There were some older McD’s, and they harked back to a time when McD’s was considered “high class” food (not anymore) and their restaurants were either very spacious, or comfortable. I think during the 80s it was actually fashionable to dress up like a punk and hang out there. They renovated quite a few McD’s restaurants and changed the dominant colour to orange so that it looks like a warmer place.

There were a few McD’s which were not changed. One of those was in the Toa Payoh Cinema. Another in Clementi central. A third in Bukit Merah central. All 3 have since closed down for various reasons. But the Bukit Merah central one was my favourite for a long time because it was so damn spacious.

They did a good job of making McD’s into a homely environment – that is, during the hours that it wasn’t positively crawling with people. It wasn’t such a bad thing that McD’s were replacing a few kopitiams. They couldn’t replace all the kopitiams, for one, and even many of the kopitiams and hawker centres, with the easy-to-clean formica tops and heavy plastic chairs were beginning to resemble the McD’s a little more. McD’s has infiltrated the HDB landscape because it managed to fit in so well.

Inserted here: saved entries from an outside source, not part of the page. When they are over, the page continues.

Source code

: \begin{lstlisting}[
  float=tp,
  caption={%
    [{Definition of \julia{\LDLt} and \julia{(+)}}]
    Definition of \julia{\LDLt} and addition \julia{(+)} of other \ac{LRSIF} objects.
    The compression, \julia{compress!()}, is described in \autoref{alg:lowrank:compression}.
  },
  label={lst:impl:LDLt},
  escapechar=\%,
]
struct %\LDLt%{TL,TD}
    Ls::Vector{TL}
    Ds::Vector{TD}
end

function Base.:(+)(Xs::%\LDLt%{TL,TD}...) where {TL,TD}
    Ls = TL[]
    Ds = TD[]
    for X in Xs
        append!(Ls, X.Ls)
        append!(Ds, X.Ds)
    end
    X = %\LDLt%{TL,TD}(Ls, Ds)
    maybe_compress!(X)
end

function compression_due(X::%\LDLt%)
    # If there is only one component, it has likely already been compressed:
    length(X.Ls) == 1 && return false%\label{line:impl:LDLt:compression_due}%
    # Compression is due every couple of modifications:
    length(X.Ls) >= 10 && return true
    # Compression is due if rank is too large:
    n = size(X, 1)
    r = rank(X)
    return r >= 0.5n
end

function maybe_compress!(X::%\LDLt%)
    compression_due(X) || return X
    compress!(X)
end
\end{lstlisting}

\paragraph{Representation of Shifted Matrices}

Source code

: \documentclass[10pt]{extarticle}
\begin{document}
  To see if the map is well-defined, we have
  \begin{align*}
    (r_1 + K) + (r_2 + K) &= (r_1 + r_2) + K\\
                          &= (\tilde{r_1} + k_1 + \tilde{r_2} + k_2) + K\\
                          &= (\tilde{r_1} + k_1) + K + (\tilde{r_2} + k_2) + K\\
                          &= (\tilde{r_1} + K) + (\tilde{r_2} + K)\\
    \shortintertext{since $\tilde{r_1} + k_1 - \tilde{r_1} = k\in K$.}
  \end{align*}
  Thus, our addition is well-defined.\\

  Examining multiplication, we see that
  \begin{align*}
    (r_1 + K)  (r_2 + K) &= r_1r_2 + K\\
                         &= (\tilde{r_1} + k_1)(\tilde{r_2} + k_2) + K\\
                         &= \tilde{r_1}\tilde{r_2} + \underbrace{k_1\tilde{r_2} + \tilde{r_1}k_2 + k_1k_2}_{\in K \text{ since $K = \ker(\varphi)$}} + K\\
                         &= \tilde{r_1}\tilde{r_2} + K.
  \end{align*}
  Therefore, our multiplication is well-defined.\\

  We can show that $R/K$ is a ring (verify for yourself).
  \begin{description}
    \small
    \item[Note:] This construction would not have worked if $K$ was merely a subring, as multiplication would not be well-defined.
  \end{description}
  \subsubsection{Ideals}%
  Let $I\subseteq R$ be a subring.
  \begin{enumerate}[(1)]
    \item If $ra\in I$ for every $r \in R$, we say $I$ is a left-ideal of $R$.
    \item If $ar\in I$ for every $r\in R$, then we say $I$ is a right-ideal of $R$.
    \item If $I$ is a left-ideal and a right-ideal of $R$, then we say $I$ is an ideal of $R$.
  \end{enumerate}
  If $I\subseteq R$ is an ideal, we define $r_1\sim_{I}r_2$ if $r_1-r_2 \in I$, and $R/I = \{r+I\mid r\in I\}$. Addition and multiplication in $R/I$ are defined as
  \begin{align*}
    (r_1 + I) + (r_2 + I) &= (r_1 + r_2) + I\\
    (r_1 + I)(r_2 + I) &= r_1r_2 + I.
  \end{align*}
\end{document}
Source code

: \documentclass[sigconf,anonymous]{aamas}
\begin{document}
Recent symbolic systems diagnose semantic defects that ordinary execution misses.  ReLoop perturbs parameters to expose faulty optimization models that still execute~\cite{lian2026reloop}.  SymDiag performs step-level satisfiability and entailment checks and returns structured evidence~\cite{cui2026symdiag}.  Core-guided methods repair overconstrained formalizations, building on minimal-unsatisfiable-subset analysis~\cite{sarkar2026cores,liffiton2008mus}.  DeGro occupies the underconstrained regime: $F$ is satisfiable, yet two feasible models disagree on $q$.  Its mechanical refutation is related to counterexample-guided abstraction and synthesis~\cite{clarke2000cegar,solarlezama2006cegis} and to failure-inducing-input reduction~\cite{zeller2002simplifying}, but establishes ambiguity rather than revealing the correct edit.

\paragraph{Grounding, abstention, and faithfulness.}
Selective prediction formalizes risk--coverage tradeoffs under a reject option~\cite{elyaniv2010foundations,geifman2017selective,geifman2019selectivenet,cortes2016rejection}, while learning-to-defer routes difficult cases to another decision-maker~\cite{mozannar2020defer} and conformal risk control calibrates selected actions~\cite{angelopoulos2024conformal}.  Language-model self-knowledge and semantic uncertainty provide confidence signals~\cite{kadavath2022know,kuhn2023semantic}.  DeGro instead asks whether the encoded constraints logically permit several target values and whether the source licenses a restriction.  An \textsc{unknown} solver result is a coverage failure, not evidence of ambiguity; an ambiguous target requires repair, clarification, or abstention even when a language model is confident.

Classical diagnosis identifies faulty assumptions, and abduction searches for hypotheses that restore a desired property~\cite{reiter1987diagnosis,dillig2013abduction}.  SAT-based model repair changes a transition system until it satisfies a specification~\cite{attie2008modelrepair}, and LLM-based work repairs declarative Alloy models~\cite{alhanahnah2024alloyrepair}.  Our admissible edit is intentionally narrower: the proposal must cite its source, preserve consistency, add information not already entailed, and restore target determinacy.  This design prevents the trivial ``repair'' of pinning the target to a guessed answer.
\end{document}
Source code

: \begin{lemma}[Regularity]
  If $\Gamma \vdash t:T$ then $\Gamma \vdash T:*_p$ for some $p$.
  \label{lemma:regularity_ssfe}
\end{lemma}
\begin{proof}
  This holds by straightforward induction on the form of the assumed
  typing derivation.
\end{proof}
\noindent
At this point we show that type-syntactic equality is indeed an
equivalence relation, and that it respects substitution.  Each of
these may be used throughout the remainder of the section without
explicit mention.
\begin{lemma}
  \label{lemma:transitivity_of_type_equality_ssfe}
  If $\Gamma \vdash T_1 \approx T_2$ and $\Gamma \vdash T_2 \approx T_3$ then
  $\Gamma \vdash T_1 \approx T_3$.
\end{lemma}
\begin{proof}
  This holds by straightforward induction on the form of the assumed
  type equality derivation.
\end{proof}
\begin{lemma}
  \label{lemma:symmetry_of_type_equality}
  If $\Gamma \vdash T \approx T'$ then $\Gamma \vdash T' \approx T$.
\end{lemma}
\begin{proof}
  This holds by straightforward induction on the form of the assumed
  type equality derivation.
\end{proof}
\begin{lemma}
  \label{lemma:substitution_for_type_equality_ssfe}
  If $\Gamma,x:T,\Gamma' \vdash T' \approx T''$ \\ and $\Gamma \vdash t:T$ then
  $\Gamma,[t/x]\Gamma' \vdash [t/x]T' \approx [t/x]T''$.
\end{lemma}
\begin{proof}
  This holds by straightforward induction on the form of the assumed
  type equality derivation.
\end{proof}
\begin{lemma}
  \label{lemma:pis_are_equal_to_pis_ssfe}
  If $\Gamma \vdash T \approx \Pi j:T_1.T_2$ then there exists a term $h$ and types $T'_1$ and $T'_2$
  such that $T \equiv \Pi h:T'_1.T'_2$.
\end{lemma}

It used to be a favourite activity for me: a café, an ice cream parlour, a McD’s or a bus. Sit down and read. Few hours (and I partially kidded myself those were productive hours) pass. Even a kopi-tiam, when an EPL match is going on. On my 30th birthday, I went to the Coffee Bean in front of Borders, ordered an all-day breakfast, and read there for an hour. That was my idea of fun. It was what fun was in my 20s.

It’s just as well that the Coffee Bean is gone. (Now replaced by a Coffee Club). When things are gone, it just means to me that a big mode of living is gone as well.

Even during that trans-continent road trip with my sis 2 years back – I would be staying in Motel 6s across the country because they were one of the cheapest and yet reliable places. Those places were rest stops on the great highway. There would sometimes be a 24 hour eatery nearby so that you could go and clog up your arteries at any given time of the day. Sometimes in the middle of the night I would sneak out and go read a book there for an hour. Not surprisingly this was during the high tide of my café era. It’s usually a bad decision to stay up because driving the next day would be a little more woozy and dangerous, so I only did that twice. But it does occur to me that those places are rest stops on the great highway of life.

And sometimes I wonder – when you’re travelling, 75% of the time you’re seeing the road. There’s nothing really beautiful or meaningful about roads. You just go through them to get from point A to point B. The boredom and tedium gradually breaks your spirit. At the end of the day, when you asked yourself, “did you enjoy the ride?” the answer is usually “ho hum”. Creature comforts only make the unbearable less so.

So when I think back upon that year of the end of 4 roads, I wonder, am I treating life as though it were some long road, some meaningless midpoint between point A (birth) and point B (death)?